En Lyon los vehículos estaban apilados en las calles, pero no en hileras y filas como es habitual, sino unos encima de otros. Todos estaban quemados. El hotel de cadena Etap en el que dormí estaba aislado en medio de un paisaje desolador, ni un alma viva alrededor y miles de vehículos apilados al frente de casas derruidas y manchadas de hollín. Quizás Lyon había desaparecido y reaparecido con la crisis, tal vez el extraño efecto de la implosión era un rastro del desastre. Por la mañana un tráfico abundante, normal para un día de semana, me acompañó hasta la salida de la urbe. Cuando miraba al interior de los vehículos en la autopista colmada veía todos esos rostros blancos, con facciones desdibujadas, enmascarados. Atribuí el fenómeno a la crisis, tal vez la gente había perdido definitivamente la identidad.

- ¿Probaste el hachís de Amsterdam? Me preguntó mi mujer, ya en casa, cuando le conté mis historias de viaje.

- Un poco- dije,- pero eso fue después.

- No importa, esas drogas penetran en el cuerpo aún antes de que se prueben.

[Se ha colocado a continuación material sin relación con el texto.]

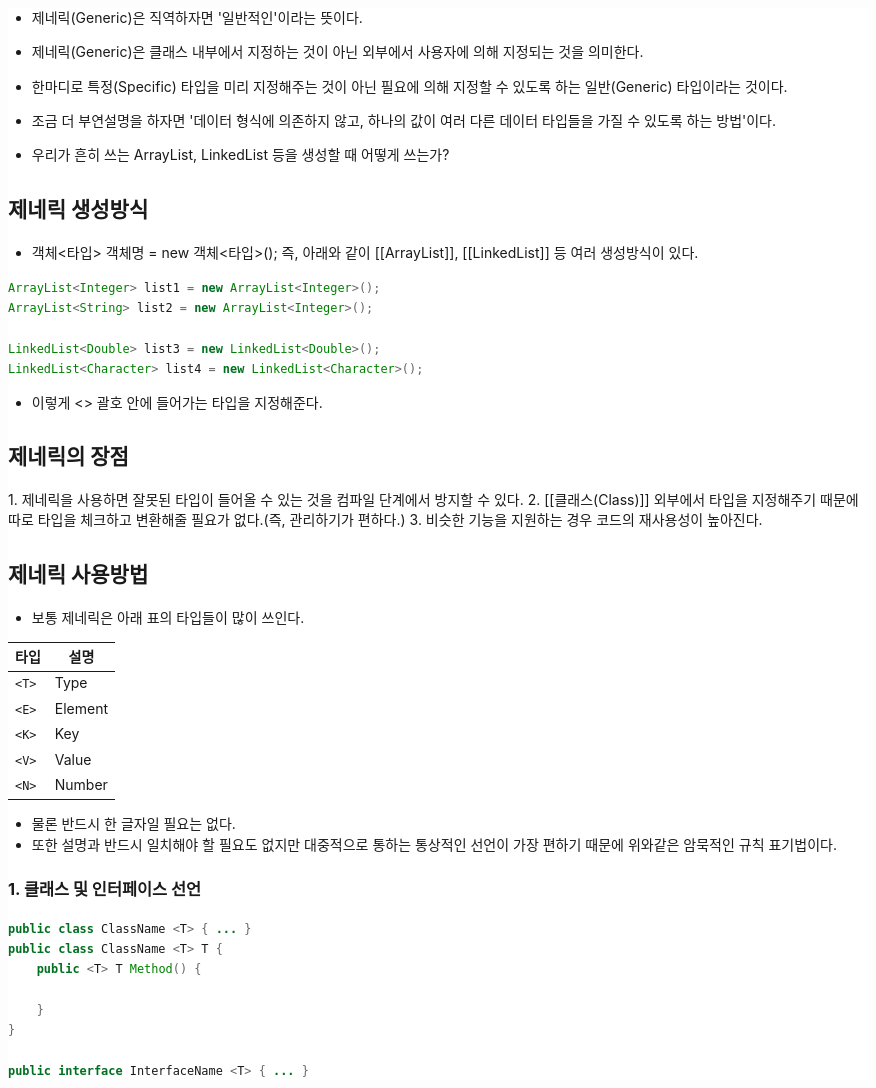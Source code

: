 - 제네릭(Generic)은 직역하자면 '일반적인'이라는 뜻이다. 
- 제네릭(Generic)은 클래스 내부에서 지정하는 것이 아닌 외부에서 사용자에 의해 지정되는 것을 의미한다. 
- 한마디로 특정(Specific) 타입을 미리 지정해주는 것이 아닌 필요에 의해 지정할 수 있도록 하는 일반(Generic) 타입이라는 것이다.

- 조금 더 부연설명을 하자면 '데이터 형식에 의존하지 않고, 하나의 값이 여러 다른 데이터 타입들을 가질 수 있도록 하는 방법'이다.

- 우리가 흔히 쓰는 ArrayList, LinkedList 등을 생성할 때 어떻게 쓰는가?


## 제네릭 생성방식

- 객체<타입> 객체명 = new 객체<타입>(); 즉, 아래와 같이  [[ArrayList]], [[LinkedList]] 등 여러 생성방식이 있다.

```java
ArrayList<Integer> list1 = new ArrayList<Integer>();
ArrayList<String> list2 = new ArrayList<Integer>();

LinkedList<Double> list3 = new LinkedList<Double>();
LinkedList<Character> list4 = new LinkedList<Character>();
```

- 이렇게 <> 괄호 안에 들어가는 타입을 지정해준다.

## 제네릭의 장점

1. 제네릭을 사용하면 잘못된 타입이 들어올 수 있는 것을 컴파일 단계에서 방지할 수 있다.
2. [[클래스(Class)]] 외부에서 타입을 지정해주기 때문에 따로 타입을 체크하고 변환해줄 필요가 없다.(즉, 관리하기가 편하다.)
3. 비슷한 기능을 지원하는 경우 코드의 재사용성이 높아진다.

## 제네릭 사용방법

  - 보통 제네릭은 아래 표의 타입들이 많이 쓰인다. 
  
| 타입 | 설명 |
| ---- | ---- |
| `<T>` | Type |
| `<E>` | Element |
| `<K>` | Key |
| `<V>` | Value |
| `<N>` | Number |

- 물론 반드시 한 글자일 필요는 없다.
- 또한 설명과 반드시 일치해야 할 필요도 없지만 대중적으로 통하는 통상적인 선언이 가장 편하기 때문에 위와같은 암묵적인 규칙 표기법이다.

### 1. 클래스 및 인터페이스 선언

```java
public class ClassName <T> { ... }
public class ClassName <T> T { 
	public <T> T Method() {
		
	}	
}

public interface InterfaceName <T> { ... }
```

Empecé a pensar que las cosas habían cambiado definitivamente de rumbo. Que había habido una sutil alteración en el factor tiempo en relación a la distancia. Una absurda interpretación de la teoría de la relatividad de Einstein. Pero nada en las semanas que han transcurrido desde ese viaje me indica que esté loco o que las cosas sean como las viví en esas cuatro jornadas. Quizás este relato es lo que está alterando los hechos, que en realidad son producto de una alucinación posterior. Simplemente puede haber sido un efecto de la crisis financiera, una dimensión oculta de las ciudades que percibí en un momento y luego se desvaneció. Quizás esto explique lo que está sucediendo ahora con Barcelona: la Sagrada Familia y la casa Batlló se están hirguiendo y no se sabe si llegarán a la estratosfera. Las formas gaudianas se multiplican y quizás se encuentren en el cielo con tulipanes de Van Gogh, con barcas perdidas que se han fugado de los canales de Amsterdam y coches quemados de las afueras de Lyon y París. Tal vez los coches han sido incendiados por hijos de inmigrantes argelinos hartos de ser discriminados, tal vez las barcas llevan prostitutas latinoamericanas fugadas del distrito rojo. Tal vez todo es producto de la crisis financiera, que se ha llevado tanto dinero de los gobiernos y toda la racionalidad a la que nos habíamos acostumbrado y que ahora parece absurda.